*** RECORDED INFORMATION ***

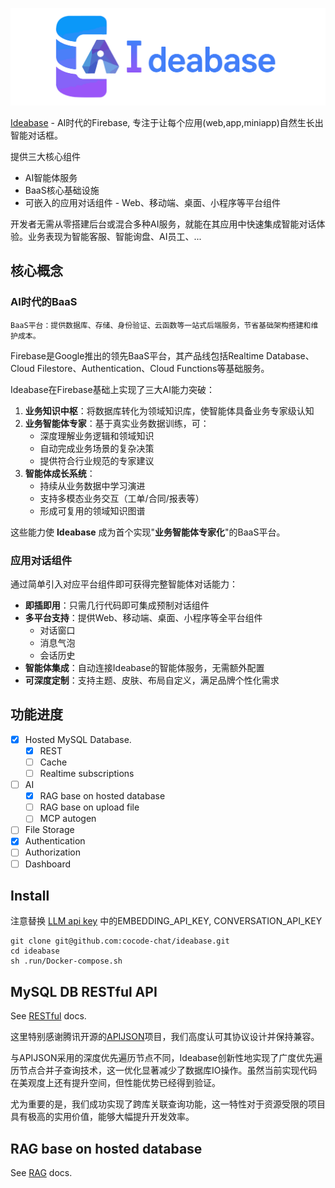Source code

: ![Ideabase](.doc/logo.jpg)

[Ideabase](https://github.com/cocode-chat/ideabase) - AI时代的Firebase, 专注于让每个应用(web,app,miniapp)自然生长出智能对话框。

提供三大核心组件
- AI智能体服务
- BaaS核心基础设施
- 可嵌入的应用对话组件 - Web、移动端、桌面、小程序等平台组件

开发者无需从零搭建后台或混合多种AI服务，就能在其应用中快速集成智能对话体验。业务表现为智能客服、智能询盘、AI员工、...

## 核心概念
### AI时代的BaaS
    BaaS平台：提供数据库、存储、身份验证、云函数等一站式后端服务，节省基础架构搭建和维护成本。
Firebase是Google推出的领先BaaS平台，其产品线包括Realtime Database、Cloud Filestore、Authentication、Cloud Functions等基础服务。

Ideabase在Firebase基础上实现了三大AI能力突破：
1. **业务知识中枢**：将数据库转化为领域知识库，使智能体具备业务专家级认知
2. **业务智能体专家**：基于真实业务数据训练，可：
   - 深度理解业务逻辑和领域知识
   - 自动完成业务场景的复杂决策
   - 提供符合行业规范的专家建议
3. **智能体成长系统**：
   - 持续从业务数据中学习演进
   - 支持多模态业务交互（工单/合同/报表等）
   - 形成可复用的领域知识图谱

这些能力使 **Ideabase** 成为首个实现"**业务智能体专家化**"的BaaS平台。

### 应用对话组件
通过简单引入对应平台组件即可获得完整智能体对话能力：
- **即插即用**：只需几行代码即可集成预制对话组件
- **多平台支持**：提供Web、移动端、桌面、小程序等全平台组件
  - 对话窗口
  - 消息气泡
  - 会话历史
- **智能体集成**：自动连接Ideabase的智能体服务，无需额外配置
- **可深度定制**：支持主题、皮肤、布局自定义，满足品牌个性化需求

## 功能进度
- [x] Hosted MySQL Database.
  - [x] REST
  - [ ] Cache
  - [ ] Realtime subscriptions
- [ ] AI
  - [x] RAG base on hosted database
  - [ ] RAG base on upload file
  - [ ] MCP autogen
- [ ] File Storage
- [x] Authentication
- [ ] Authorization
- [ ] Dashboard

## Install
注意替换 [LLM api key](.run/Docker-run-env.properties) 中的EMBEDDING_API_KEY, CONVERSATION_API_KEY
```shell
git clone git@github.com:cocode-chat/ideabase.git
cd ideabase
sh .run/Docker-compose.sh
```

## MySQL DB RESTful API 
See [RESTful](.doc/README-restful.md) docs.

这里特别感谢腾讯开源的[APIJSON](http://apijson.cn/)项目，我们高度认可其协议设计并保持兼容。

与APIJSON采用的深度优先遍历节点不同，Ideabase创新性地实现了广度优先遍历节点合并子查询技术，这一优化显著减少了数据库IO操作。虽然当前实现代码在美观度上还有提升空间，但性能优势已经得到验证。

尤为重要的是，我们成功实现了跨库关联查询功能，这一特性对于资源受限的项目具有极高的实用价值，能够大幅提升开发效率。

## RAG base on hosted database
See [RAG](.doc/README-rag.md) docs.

***
*** RECORDED INFORMATION ***

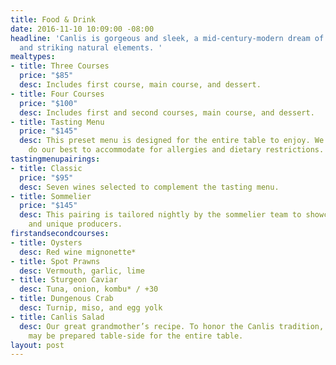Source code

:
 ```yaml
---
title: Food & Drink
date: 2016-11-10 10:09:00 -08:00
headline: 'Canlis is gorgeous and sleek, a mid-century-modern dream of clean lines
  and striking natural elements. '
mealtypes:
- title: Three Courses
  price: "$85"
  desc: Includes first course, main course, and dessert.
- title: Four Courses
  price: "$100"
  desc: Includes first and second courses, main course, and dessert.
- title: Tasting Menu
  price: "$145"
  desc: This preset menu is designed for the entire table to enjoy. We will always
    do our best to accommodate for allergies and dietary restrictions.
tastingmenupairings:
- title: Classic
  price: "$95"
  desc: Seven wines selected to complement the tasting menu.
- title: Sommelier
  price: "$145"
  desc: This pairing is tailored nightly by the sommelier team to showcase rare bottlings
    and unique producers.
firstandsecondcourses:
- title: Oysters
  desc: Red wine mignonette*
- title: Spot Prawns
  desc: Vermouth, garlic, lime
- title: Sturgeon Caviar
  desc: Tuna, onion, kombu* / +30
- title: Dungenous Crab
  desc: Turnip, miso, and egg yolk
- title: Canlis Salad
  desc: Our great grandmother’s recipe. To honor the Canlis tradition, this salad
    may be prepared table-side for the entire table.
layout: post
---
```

***
*** RECORDED INFORMATION ***

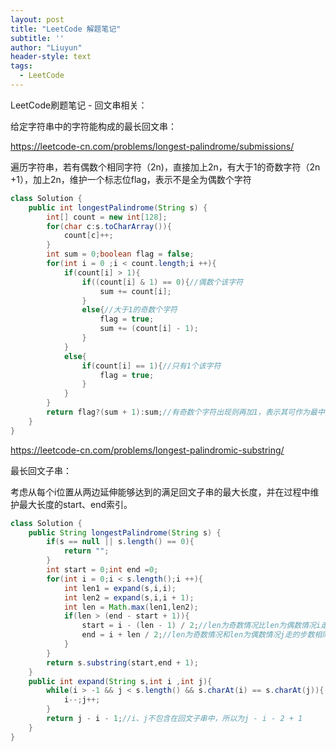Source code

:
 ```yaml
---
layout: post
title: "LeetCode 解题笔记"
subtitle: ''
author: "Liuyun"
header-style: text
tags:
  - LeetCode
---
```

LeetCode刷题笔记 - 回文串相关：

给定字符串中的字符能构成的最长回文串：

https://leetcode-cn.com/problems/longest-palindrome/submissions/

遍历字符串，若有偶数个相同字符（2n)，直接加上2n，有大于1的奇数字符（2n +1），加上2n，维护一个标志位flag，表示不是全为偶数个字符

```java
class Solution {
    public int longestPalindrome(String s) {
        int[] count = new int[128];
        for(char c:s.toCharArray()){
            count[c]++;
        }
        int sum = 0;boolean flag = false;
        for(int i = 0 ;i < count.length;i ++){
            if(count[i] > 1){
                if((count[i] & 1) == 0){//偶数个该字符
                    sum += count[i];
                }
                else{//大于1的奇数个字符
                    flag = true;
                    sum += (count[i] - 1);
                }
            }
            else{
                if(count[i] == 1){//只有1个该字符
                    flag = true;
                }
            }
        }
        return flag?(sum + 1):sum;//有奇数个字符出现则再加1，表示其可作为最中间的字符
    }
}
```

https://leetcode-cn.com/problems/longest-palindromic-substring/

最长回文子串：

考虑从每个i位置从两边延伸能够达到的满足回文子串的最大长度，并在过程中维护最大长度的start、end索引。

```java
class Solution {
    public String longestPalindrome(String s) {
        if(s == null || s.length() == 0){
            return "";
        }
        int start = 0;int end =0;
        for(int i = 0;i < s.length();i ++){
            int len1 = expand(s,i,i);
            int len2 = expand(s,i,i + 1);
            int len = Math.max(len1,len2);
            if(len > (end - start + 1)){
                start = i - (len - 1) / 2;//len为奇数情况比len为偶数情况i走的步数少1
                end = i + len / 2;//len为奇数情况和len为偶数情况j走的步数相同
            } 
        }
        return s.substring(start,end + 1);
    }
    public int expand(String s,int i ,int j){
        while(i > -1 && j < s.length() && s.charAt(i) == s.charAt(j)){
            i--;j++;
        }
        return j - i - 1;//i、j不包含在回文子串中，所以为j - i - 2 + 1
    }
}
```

***

Retype, in the same exact form, the lines of the material above from the line holding "- [ ] File Storage" through the line holding "## MySQL DB RESTful API".

**RESPONSE**
- [ ] File Storage
- [x] Authentication
- [ ] Authorization
- [ ] Dashboard

## Install
注意替换 [LLM api key](.run/Docker-run-env.properties) 中的EMBEDDING_API_KEY, CONVERSATION_API_KEY
```shell
git clone git@github.com:cocode-chat/ideabase.git
cd ideabase
sh .run/Docker-compose.sh
```

## MySQL DB RESTful API 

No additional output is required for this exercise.